As I spoke, my image was projected behind me on a huge screen, so people could see facial expressions. An interpreter was on stage with me, but after half an hour or so, I sensed that the interpretation just wasn't going well, so I pointed to a lady in the audience that I knew to be bilingual, and summoned her to the stage. She did a great job. I learned later that the first interpreter had been amplifying and modifying what I was saying, with enough distortion that it was distracting from the message. I mostly talked about Real Love in the workplace, but I also described how the audience might increase love in their individual lives, their marriages, and their parenting.

Over a period of several days, I had more photos taken--usually next to one or more attendees--than I'd experienced in the previous twenty years. I also ate more unusual dishes than I've ever seen: fish heads, chicken feet, sea cucumbers (you do not want to see this one), many kinds of seaweed, fruits with unpronounceable names, and more. The food bore no resemblance to what we call a Chinese buffet in the United States.

The third event was even larger than the second. It was held in the Great Hall of the People, the official government auditorium for the city. It was a beautiful building, and we experienced the same kind of lavish preparations that we saw at the second event.

China's industry is exploding. Children are getting a better education in many of the cities than in any other place in the world. They're on fire to prepare for material success, and it's working. Everywhere I went, new buildings were going up, replacing nearly everything that was old. But all this success is not producing the happiness the people hoped for. They're looking for more. A well-known professor at Wenzhou University said, "Real Love is a difficult concept for most Chinese to grasp, but it's also exactly what we need."

We spoke to thousands of people, and the feedback has been quite positive. We're already scheduled to return to three cities in China in July, and the longer plan is to go back again in October and December. We'll speak mainly to businesses again, but it's likely that we'll add a parenting seminar or two. Overall, the first Real Love outing in China went rather well, and I look forward to continuing our efforts there.

May 13, 2011

Shades of Gray

I observed two people talking about making a choice in their relationships. One of them said, "There are many ways to see this. It's confusing. It's not like life is black or white. It's all shades of gray." shades of grey.jpg

Overall, it's not true that life is shades of gray. Many times a day we come to forks in the road--decisions to be made--and on each occasion we choose to be loving or not, to tell the truth or not, to think about the needs of others or to focus on our own needs, to genuinely listen or to push our own agenda, and so on. Mostly our decisions are not fuzzy. They're left or right, 0s or 1s--as in computer encoding.

Each of these choices takes us in the direction of happiness and life or misery and death. As we feel more loved and less afraid, we can see these choices with more clarity, and of course with more clarity we make choices that lead to more love and less fear.

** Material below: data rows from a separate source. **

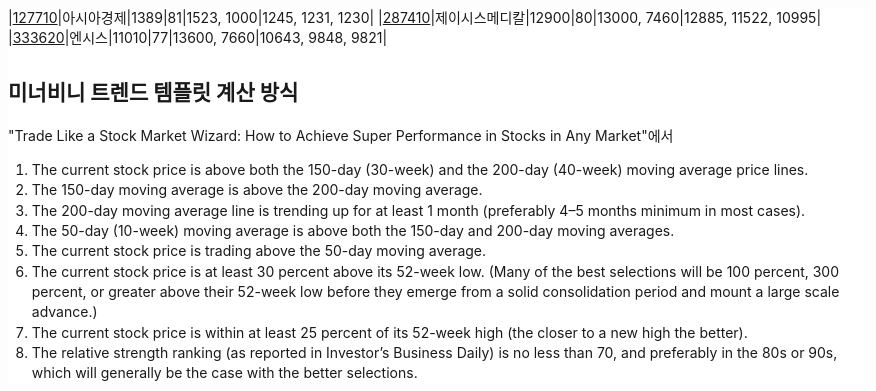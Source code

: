 |[127710](https://finance.daum.net/quotes/A127710)|아시아경제|1389|81|1523, 1000|1245, 1231, 1230|
|[287410](https://finance.daum.net/quotes/A287410)|제이시스메디칼|12900|80|13000, 7460|12885, 11522, 10995|
|[333620](https://finance.daum.net/quotes/A333620)|엔시스|11010|77|13600, 7660|10643, 9848, 9821|

## 미너비니 트렌드 템플릿 계산 방식

"Trade Like a Stock Market Wizard: How to Achieve Super Performance in Stocks in Any Market"에서

 1. The current stock price is above both the 150-day (30-week) and the 200-day (40-week) moving average price lines.
 1. The 150-day moving average is above the 200-day moving average.
 1. The 200-day moving average line is trending up for at least 1 month (preferably 4–5 months minimum in most cases).
 1. The 50-day (10-week) moving average is above both the 150-day and 200-day moving averages.
 1. The current stock price is trading above the 50-day moving average.
 1. The current stock price is at least 30 percent above its 52-week low. (Many of the best selections will be 100 percent, 300 percent, or greater above their 52-week low before they emerge from a solid consolidation period and mount a large scale advance.)
 1. The current stock price is within at least 25 percent of its 52-week high (the closer to a new high the better).
 1. The relative strength ranking (as reported in Investor’s Business Daily) is no less than 70, and preferably in the 80s or 90s, which will generally be the case with the better selections.
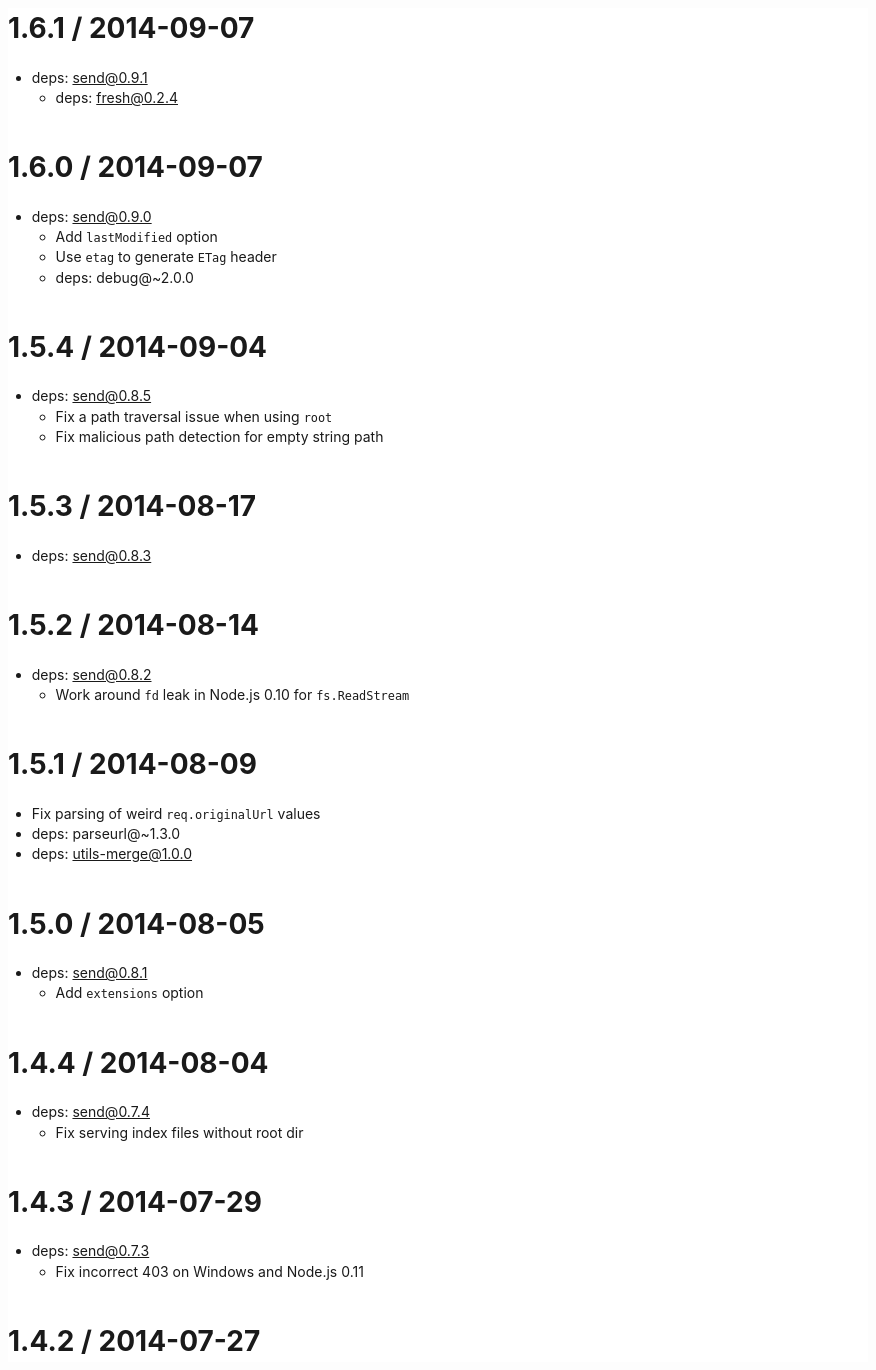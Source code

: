 1.6.1 / 2014-09-07
==================

* deps: send@0.9.1
  * deps: fresh@0.2.4

1.6.0 / 2014-09-07
==================

* deps: send@0.9.0
  * Add `lastModified` option
  * Use `etag` to generate `ETag` header
  * deps: debug@~2.0.0

1.5.4 / 2014-09-04
==================

* deps: send@0.8.5
  * Fix a path traversal issue when using `root`
  * Fix malicious path detection for empty string path

1.5.3 / 2014-08-17
==================

* deps: send@0.8.3

1.5.2 / 2014-08-14
==================

* deps: send@0.8.2
  * Work around `fd` leak in Node.js 0.10 for `fs.ReadStream`

1.5.1 / 2014-08-09
==================

* Fix parsing of weird `req.originalUrl` values
* deps: parseurl@~1.3.0
* deps: utils-merge@1.0.0

1.5.0 / 2014-08-05
==================

* deps: send@0.8.1
  * Add `extensions` option

1.4.4 / 2014-08-04
==================

* deps: send@0.7.4
  * Fix serving index files without root dir

1.4.3 / 2014-07-29
==================

* deps: send@0.7.3
  * Fix incorrect 403 on Windows and Node.js 0.11

1.4.2 / 2014-07-27
==================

Read about an example of making choices that seemed to be impossible, but were not.
Part 2
Part 3
Part 4
Part 5

May 16, 2011

Be the Kipuka

A man called me and described a virtual firestorm at home. His wife was upset, his son had wrecked the car, and so on. He wanted to know how to handle all these problems.

"You could chase problems 'til you were dead," I said. "So don't chase. Just be the kipuka."

"What?" he asked.

So I explained. Long ago I used to visit the Big Island of Hawaii almost yearly. It's a fascinating juxtaposition of dense rainfall and deadly desert, lush forest and lifeless lava. It all flows--excuse the pun--from the creation of Mauna Loa, the largest volcano on earth, which rises from 19,000 feet below the ocean to almost 14,000 feet above sea level, taller than Mount Everest.

On the southern and western sides of the island the lava flows are recent and have eliminated all evidence of life in many places. Here and there, however, you find relatively elevated places--like islands--that are covered in trees, bamboo, and other plant life, along with a profusion of birds and other animals. These "islands of life" survived the deadly passage of molten rock when the volcano erupted many years before. kipula.jpgThey are called Kipukas.

Every day we're all surrounded by fear, anger, and contention, which destroy life wherever they flow. We can't stop these attitudes and behaviors in others--we can't stop the lava--but we can choose to be loving and create an island of life, no matter what is going on around us. It's in these kipukas that we thrive and offer sanctuary to others.


May 18, 2011

Changing the Oil--Every 100,000 Miles

Charles came to me in a crisis. He was having one conflict after another with his parents, his girlfriend, and his coworkers.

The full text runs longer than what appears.